DESCRIPTION OF THE TASK: Copy out every line of the data that has the word "theorem" somewhere in it.

Saved entries:

Segment Open

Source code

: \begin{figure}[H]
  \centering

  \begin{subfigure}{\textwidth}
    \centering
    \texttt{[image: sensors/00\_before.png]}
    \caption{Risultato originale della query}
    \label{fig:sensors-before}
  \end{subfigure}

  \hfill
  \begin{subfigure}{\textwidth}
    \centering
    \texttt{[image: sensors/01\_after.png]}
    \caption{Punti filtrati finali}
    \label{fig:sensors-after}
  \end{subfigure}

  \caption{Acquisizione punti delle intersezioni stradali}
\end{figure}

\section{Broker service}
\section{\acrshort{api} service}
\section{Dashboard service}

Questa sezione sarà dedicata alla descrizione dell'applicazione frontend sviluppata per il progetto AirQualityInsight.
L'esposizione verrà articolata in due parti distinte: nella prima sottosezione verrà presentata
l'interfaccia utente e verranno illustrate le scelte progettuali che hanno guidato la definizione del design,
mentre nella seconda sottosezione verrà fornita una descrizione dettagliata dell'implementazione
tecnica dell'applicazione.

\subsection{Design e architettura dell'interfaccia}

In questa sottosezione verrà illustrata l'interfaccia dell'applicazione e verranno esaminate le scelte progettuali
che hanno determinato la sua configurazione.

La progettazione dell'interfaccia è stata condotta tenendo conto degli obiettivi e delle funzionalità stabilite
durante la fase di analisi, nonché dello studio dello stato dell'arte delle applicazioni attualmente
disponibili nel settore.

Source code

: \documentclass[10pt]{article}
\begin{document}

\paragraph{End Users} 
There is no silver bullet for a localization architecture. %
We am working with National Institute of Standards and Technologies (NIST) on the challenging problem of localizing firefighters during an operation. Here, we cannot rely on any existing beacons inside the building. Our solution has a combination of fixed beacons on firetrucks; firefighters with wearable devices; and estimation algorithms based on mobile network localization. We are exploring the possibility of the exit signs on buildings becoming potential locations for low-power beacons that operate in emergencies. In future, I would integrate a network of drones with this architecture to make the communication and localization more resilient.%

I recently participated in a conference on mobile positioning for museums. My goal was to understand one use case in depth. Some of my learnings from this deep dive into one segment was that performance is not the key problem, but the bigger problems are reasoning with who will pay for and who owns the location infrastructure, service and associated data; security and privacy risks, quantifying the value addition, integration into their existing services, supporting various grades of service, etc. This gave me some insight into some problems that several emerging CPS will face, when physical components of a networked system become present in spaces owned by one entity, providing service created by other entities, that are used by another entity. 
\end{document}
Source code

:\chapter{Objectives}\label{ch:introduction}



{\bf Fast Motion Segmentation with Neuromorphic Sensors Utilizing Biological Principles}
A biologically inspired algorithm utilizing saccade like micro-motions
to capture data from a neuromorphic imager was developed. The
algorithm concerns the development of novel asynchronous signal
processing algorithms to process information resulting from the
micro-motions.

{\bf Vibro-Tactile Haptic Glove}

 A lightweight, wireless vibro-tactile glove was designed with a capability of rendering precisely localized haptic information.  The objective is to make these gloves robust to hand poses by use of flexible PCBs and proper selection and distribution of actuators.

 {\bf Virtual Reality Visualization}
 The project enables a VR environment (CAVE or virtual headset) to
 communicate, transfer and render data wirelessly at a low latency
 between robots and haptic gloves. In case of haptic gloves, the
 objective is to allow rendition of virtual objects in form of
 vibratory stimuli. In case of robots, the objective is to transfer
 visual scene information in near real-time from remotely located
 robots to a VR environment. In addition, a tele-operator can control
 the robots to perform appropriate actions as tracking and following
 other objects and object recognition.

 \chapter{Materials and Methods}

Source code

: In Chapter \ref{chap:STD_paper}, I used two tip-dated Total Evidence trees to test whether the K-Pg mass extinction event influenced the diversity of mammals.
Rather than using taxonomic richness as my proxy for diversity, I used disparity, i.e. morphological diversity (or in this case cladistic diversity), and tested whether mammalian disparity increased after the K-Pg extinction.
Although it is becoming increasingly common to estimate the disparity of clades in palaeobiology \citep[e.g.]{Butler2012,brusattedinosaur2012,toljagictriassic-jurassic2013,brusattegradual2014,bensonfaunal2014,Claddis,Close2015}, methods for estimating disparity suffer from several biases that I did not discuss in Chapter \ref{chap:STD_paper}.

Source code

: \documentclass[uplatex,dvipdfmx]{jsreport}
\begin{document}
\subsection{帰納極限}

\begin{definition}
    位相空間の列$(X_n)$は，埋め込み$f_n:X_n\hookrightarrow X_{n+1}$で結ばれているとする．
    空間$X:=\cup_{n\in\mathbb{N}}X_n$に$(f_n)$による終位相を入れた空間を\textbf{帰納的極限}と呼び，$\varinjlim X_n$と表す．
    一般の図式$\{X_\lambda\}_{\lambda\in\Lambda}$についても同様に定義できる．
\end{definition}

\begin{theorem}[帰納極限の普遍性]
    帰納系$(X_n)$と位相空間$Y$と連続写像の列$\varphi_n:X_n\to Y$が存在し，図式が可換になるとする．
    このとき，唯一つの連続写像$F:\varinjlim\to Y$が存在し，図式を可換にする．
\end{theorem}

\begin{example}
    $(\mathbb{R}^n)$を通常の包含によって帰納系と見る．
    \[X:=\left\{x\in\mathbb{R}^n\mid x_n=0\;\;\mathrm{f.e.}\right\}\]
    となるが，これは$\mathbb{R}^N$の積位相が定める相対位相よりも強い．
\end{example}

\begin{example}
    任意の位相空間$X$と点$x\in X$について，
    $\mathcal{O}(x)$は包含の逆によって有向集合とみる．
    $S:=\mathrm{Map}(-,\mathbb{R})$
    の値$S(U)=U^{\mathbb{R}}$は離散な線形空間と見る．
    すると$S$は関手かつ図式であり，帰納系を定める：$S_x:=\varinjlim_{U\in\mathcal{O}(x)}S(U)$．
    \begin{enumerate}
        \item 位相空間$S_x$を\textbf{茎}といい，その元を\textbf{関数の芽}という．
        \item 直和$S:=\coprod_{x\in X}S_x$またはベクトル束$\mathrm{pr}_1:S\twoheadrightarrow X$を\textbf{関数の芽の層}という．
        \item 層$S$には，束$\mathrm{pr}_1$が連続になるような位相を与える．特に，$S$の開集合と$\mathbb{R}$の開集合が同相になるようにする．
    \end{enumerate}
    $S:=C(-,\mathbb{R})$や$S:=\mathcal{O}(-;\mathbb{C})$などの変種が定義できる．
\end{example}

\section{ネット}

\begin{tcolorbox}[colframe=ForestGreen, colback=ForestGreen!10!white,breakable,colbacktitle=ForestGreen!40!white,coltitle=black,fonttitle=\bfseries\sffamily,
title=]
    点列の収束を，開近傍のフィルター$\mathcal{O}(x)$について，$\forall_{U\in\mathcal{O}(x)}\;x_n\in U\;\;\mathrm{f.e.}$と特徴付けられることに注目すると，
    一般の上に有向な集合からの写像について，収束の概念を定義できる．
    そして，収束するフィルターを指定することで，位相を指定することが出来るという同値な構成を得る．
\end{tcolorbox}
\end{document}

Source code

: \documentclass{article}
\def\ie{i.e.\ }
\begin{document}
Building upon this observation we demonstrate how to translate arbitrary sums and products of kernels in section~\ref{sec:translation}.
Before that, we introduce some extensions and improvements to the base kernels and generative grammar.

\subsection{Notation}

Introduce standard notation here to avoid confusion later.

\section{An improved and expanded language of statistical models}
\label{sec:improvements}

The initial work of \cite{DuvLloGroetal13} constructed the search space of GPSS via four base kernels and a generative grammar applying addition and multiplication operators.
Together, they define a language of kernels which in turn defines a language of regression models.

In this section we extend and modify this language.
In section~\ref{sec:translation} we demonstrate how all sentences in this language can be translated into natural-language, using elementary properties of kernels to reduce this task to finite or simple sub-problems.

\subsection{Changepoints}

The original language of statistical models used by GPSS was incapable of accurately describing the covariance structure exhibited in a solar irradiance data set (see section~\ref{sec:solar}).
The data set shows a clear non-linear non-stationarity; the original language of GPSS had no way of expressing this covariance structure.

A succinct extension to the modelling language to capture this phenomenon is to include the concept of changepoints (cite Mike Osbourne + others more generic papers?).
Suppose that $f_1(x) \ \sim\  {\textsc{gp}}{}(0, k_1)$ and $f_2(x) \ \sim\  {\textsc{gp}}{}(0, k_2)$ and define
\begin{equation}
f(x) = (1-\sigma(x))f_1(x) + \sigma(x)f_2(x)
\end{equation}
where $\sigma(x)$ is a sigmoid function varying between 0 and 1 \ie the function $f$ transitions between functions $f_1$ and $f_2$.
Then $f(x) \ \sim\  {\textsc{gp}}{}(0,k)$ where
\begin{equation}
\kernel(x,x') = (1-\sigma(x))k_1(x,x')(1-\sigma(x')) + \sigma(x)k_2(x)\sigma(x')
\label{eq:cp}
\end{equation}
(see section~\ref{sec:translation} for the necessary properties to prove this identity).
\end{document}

Segment Closed

EXERCISE RESPONSE:
\begin{theorem}[帰納極限の普遍性]
\end{theorem}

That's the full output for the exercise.